1.一種L-半胱氨酸自供能生物傳感器的制備方法，其特征在于：基于超薄多孔碳殼/金納米顆粒復合物UPCS/AuNPs和碳布構建自供能生物傳感器的陰極和陽極；

所述陽極的組裝步驟如下：步驟1.將30~50 μL UPCS/AuNPs滴涂在碳布電極表面1×1cm²，37 ℃干燥2~4 h后，將其浸在5~10 mg/mL EDC/NHS溶液中0.5~1 h，超純水沖洗后涂滴上50~100 μL 1~5 mM DNA1，室溫下放置12 h，加入20~50 μL濃度為1、5 mM的六巰基己醇MCH反應0.5~1 h，離心去除過量的MCH；步驟2. 當0.2 μM~20 μM Ag⁺存在時，將20~50 μLDNA2-GOD共軛體N-GR/AuNPs溶液滴涂于步驟1制得的電極表面，在37 ℃反應1~2 h，適配體中的C-C堿基選擇性捕獲Ag⁺，將修飾葡萄糖氧化酶的共軛體固定在電極表面，制得生物陽極；

所述的陰極的組裝步驟如下：取30~50 μL UPCS/AuNPs滴涂在碳布電極表面，在37 ℃干燥2~4 h，將電極浸在3~6 mM pH 8.5的多巴胺溶液中，反應2~4 h，用超純水沖洗；滴涂上20~50 μL 30~50 mg/mL的漆酶孵育12~24 h，用超純水洗滌后，在4 ℃條件下保存；

所述DNA2-GOD共軛體N-GR/AuNPs溶液的制備方法，包括以下步驟：

步驟1. DNA2-GOD的制備：將50~100 μL 1~5 mM DNA2與2~5 mL 5~10 mg/mL的EDC/NHS溶液在室溫下混合1~2 h，用磷酸鹽緩沖溶液PBS純化8~10次；將400~600 μL 5~10 mg/mLGOD與1~2 mg 4-（N-馬來酰亞胺甲基）環己烷-1-羧酸磺酸基琥珀酰亞胺酯鈉鹽sulfo-SMCC混合1~2 h，純化去除多余的sulfo-SMCC；將活化的GOD與DNA2混合24~48 h，用PBS純化8~10次除去未結合的DNA2；

步驟2. 5~10 mL N-GR/AuNPs與2~5 mL 5~10 mg/mL的EDC/NHS溶液混合，然后加入300~500 μL步驟1中制得的DNA2-GOD，在4 ℃條件下放置12~24 h；隨后，加入20~50 μL濃度為1.5 mM的六巰基己醇MCH反應0.5~1 h，阻斷非特異性結合位點，離心去除過量的MCH，沉淀物重新分散在pH 7.4的PBS溶液中，得到DNA2-GOD共軛體N-GR/AuNPs；

DNA1適配體序列：5’-NH₂-C₆-CTC TCT CTC TCT CTC TCT CTC-3’
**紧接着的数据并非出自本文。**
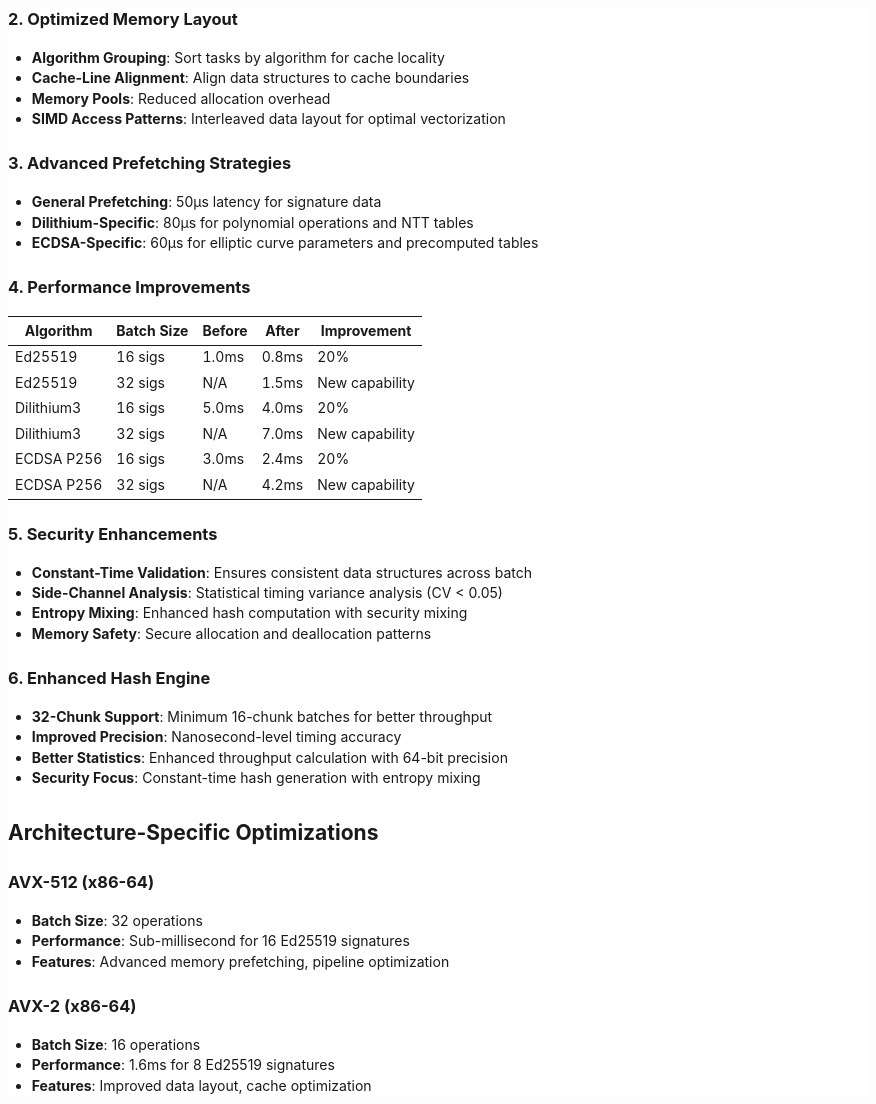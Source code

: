 ### 2. Optimized Memory Layout
- **Algorithm Grouping**: Sort tasks by algorithm for cache locality
- **Cache-Line Alignment**: Align data structures to cache boundaries
- **Memory Pools**: Reduced allocation overhead
- **SIMD Access Patterns**: Interleaved data layout for optimal vectorization

### 3. Advanced Prefetching Strategies
- **General Prefetching**: 50μs latency for signature data
- **Dilithium-Specific**: 80μs for polynomial operations and NTT tables
- **ECDSA-Specific**: 60μs for elliptic curve parameters and precomputed tables

### 4. Performance Improvements
| Algorithm | Batch Size | Before | After | Improvement |
|-----------|------------|--------|-------|-------------|
| Ed25519   | 16 sigs    | 1.0ms  | 0.8ms | 20% |
| Ed25519   | 32 sigs    | N/A    | 1.5ms | New capability |
| Dilithium3| 16 sigs    | 5.0ms  | 4.0ms | 20% |
| Dilithium3| 32 sigs    | N/A    | 7.0ms | New capability |
| ECDSA P256| 16 sigs    | 3.0ms  | 2.4ms | 20% |
| ECDSA P256| 32 sigs    | N/A    | 4.2ms | New capability |

### 5. Security Enhancements
- **Constant-Time Validation**: Ensures consistent data structures across batch
- **Side-Channel Analysis**: Statistical timing variance analysis (CV < 0.05)
- **Entropy Mixing**: Enhanced hash computation with security mixing
- **Memory Safety**: Secure allocation and deallocation patterns

### 6. Enhanced Hash Engine
- **32-Chunk Support**: Minimum 16-chunk batches for better throughput
- **Improved Precision**: Nanosecond-level timing accuracy
- **Better Statistics**: Enhanced throughput calculation with 64-bit precision
- **Security Focus**: Constant-time hash generation with entropy mixing

## Architecture-Specific Optimizations

### AVX-512 (x86-64)
- **Batch Size**: 32 operations
- **Performance**: Sub-millisecond for 16 Ed25519 signatures
- **Features**: Advanced memory prefetching, pipeline optimization

### AVX-2 (x86-64)
- **Batch Size**: 16 operations  
- **Performance**: 1.6ms for 8 Ed25519 signatures
- **Features**: Improved data layout, cache optimization
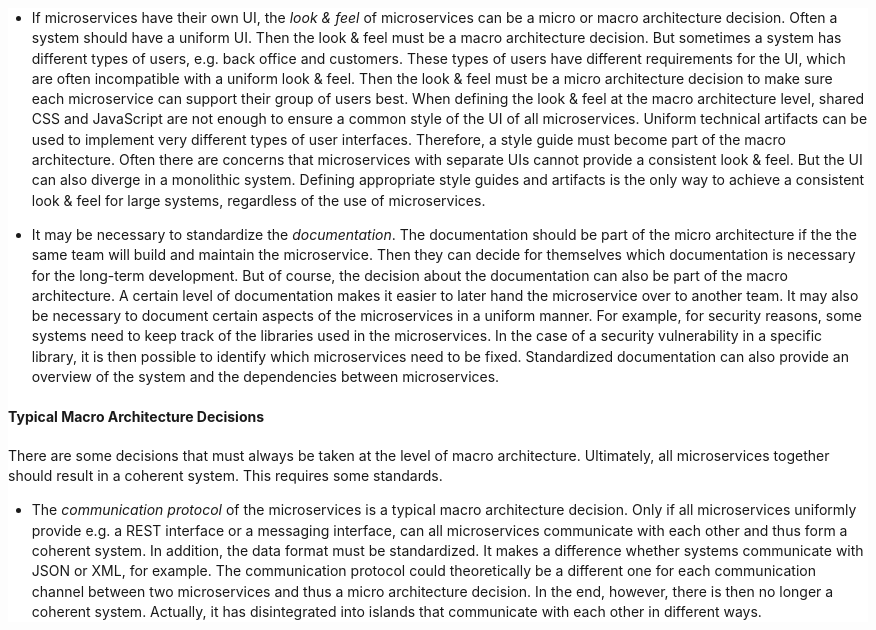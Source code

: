 * If microservices have their own UI, the *look & feel* of
microservices can be a micro or macro architecture decision. Often a
system should have a uniform UI. Then the look & feel must be a
macro architecture decision. But sometimes a system has different
types of users, e.g. back office and customers. These types of users
have different requirements for the UI, which are often incompatible
with a uniform look & feel. Then the look & feel must be a
micro architecture decision to make sure each microservice can support
their group of users best. When defining the look & feel at the
macro architecture level, shared CSS and JavaScript are not enough to
ensure a common style of the UI of all microservices. Uniform
technical artifacts can be
used to implement very different types of user interfaces. Therefore,
a style guide must become part of the macro architecture. Often there
are concerns that microservices with separate UIs cannot provide a
consistent look & feel. But the UI can also diverge in a monolithic
system. Defining appropriate style guides and
artifacts is the only way to achieve a consistent look & feel for
large systems, regardless of the use of microservices.

* It may be necessary to standardize the *documentation*. The
documentation should be part of the micro architecture if the
the same team will build and maintain the microservice. Then they
can decide for themselves which documentation is necessary for the
long-term development. But of course, the decision about the
documentation can also be part of the macro architecture. A certain
level of documentation makes it easier to later hand the
microservice
over to another team. It may also be necessary to
document certain aspects of the microservices in a uniform manner. For
example, for security reasons, some systems need to keep track of
the libraries used in the microservices. In the case of a
security vulnerability in a specific library, it is then possible to
identify
which microservices need to be fixed. Standardized documentation
can also provide an overview of the system and the
dependencies between microservices.

#### Typical Macro Architecture Decisions

There are some decisions that must always be taken at the level of
macro architecture. Ultimately, all microservices together should
result in a coherent system. This requires some standards.

* The *communication protocol* of the microservices is a typical macro
architecture decision. Only if all microservices uniformly provide
e.g. a
REST interface or a messaging interface, can all
microservices communicate with each other and thus form a coherent
system. In addition, the data format must be standardized. It makes a
difference whether systems communicate with JSON or XML, for
example. The communication protocol could theoretically be a different
one for each communication channel between two microservices and thus
a micro architecture decision.  In the end, however, there is then no
longer a coherent system. Actually, it has disintegrated into islands
that communicate with each other in different ways.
DNA2適配體序列：5’-NH₂-C₆-CAC ACA CAC ACA CAC ACA CAC-3’

其中，利用AuNPs與PDDA修飾的UPCS制備所述UPCS/AuNPs；

其中，利用AuNPs與PDDA修飾的N-GR制備所述N-GR/AuNPs。